METHOD AND DEVICE FOR CATEGORIZING A STREAM CONTROL TRANSMISSION PROTOCOL (SCTP) RECEIVER TERMINAL AS A MALICIOUS SCTP RECEIVER TERMINAL

摘要

A method and a device are provided for categorizing a Stream Control Transmission Protocol (SCTP) receiver terminal (120) as a malicious SCTP receiver terminal, which generates spoofed optimistic SCTP selective acknowledgement (SACK) packet for exploiting a SCTP transmitter terminal as a flood source for Denial-of-Service attacks. The SCTP receiver terminal (120) generates data enriched SCTP SACK packets (170). Each data enriched SCTP SACK packet comprises a cumulative payload essence of all successfully received data packets (200).

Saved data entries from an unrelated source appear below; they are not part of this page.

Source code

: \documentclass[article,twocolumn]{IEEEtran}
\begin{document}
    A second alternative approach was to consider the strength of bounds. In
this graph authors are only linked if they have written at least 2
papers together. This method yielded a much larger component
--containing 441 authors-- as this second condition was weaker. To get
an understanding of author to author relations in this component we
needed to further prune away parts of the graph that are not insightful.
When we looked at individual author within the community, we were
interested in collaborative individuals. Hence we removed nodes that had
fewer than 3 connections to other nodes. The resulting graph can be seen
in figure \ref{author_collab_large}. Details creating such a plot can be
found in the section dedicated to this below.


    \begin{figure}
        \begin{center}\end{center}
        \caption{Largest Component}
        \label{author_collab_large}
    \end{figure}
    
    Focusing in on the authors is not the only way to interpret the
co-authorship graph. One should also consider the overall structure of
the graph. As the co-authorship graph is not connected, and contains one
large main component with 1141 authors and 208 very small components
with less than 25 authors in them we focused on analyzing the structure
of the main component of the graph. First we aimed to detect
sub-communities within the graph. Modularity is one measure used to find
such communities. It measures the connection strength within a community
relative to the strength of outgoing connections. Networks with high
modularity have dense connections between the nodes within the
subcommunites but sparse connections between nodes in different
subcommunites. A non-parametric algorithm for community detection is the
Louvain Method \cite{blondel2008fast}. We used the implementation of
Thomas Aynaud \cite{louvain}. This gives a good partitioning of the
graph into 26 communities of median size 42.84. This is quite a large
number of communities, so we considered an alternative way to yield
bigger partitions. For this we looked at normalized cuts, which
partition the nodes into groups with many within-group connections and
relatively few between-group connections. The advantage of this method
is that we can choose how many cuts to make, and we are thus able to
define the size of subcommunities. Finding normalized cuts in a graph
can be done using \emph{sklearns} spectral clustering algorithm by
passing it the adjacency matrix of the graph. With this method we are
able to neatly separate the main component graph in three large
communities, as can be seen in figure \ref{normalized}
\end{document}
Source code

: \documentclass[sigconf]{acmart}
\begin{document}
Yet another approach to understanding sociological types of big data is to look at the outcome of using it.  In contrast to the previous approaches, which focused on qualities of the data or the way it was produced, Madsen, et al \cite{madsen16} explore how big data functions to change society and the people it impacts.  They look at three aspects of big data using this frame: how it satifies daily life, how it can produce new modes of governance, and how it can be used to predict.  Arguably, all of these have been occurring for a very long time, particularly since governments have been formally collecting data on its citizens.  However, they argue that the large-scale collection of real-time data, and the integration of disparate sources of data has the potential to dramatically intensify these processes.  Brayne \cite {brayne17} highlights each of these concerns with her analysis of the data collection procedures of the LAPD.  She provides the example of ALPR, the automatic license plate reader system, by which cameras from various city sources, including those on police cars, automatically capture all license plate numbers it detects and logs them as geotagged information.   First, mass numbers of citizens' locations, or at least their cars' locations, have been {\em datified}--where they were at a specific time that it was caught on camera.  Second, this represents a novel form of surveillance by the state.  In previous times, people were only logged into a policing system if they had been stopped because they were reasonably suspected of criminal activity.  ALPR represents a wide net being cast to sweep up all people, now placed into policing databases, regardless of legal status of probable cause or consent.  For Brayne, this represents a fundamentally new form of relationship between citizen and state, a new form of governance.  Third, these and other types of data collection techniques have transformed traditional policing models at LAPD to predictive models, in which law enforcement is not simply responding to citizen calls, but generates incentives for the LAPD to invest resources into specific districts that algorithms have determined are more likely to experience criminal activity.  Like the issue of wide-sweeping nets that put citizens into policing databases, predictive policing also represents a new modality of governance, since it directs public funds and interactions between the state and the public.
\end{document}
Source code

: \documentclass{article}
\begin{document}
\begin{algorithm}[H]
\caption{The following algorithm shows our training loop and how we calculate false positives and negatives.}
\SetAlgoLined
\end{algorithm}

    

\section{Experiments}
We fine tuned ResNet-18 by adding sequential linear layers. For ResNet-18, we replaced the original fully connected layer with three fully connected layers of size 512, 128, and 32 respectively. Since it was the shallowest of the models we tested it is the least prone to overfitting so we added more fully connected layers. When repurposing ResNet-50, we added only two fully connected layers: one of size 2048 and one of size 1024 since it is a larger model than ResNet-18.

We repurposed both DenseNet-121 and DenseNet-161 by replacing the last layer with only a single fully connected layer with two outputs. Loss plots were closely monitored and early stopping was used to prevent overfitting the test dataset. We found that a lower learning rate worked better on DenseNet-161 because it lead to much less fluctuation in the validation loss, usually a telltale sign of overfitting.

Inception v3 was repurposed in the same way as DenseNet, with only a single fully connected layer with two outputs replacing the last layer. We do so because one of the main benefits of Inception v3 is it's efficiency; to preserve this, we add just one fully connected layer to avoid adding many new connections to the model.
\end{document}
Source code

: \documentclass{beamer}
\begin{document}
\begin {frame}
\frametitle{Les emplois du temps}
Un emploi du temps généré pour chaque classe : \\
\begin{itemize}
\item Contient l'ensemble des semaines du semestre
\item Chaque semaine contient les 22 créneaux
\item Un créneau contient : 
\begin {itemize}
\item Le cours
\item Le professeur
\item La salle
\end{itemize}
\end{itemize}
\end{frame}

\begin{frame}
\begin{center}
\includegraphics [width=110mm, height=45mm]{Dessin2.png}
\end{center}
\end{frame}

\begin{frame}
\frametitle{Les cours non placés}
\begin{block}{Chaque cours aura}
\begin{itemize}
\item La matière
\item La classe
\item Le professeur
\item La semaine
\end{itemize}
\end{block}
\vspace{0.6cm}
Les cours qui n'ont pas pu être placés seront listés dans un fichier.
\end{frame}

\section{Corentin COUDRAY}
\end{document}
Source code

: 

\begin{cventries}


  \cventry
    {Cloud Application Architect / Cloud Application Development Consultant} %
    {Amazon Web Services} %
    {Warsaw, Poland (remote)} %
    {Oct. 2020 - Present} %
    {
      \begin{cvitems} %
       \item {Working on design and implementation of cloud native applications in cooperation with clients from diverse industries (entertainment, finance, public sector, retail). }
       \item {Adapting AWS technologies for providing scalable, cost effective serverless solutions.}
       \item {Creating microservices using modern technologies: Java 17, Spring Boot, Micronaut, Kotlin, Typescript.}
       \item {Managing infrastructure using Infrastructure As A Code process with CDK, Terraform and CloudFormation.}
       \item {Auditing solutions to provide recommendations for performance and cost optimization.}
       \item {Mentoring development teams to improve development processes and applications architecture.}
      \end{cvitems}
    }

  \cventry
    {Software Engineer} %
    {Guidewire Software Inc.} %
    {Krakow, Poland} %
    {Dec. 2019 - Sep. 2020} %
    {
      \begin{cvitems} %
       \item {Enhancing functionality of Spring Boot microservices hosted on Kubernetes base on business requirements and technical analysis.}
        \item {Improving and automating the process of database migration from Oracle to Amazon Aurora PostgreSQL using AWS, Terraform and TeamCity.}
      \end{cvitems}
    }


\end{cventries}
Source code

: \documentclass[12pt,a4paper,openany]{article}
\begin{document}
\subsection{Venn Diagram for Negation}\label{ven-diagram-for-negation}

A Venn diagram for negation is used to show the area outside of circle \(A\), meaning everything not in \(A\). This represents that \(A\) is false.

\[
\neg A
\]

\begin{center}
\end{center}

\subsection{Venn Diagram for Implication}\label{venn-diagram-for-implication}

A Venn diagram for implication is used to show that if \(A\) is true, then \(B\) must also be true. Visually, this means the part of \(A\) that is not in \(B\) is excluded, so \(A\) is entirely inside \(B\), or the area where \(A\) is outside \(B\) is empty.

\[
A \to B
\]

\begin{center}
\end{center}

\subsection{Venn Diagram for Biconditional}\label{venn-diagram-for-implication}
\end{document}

The SCTP transmitter terminal (110) performs a data enriched SACK validation in which it computes the cumulative payload essence of all successfully transmitted data packets (200), and compares the computed value with the cumulative payload essence contained in the received data enriched SACK. The SCTP transmitter terminal detects a spoofed optimistic SACK packet if the comparison results in a difference.

主权项

1. A method for categorizing a Stream Control Transmission Protocol (SCTP) receiver terminal as a malicious SCTP receiver terminal generating spoofed optimistic SCTP selective acknowledgement (SACK) packet, comprising:
(a) receiving, by a transceiver of a SCTP receiver terminal, a SCTP data packet containing a data chunk within a SCTP association; (b) generating, by a processor of the SCTP receiver terminal, a data enriched SCTP SACK packet, the data enriched SCTP SACK packet comprising a cumulative payload essence of all data chunks successfully received within the SCTP association; and (c) transmitting, by the transceiver of the SCTP receiver terminal, the data enriched SCTP SACK packet for enabling categorization of the SCTP receiver terminal as a malicious SCTP receiver terminal.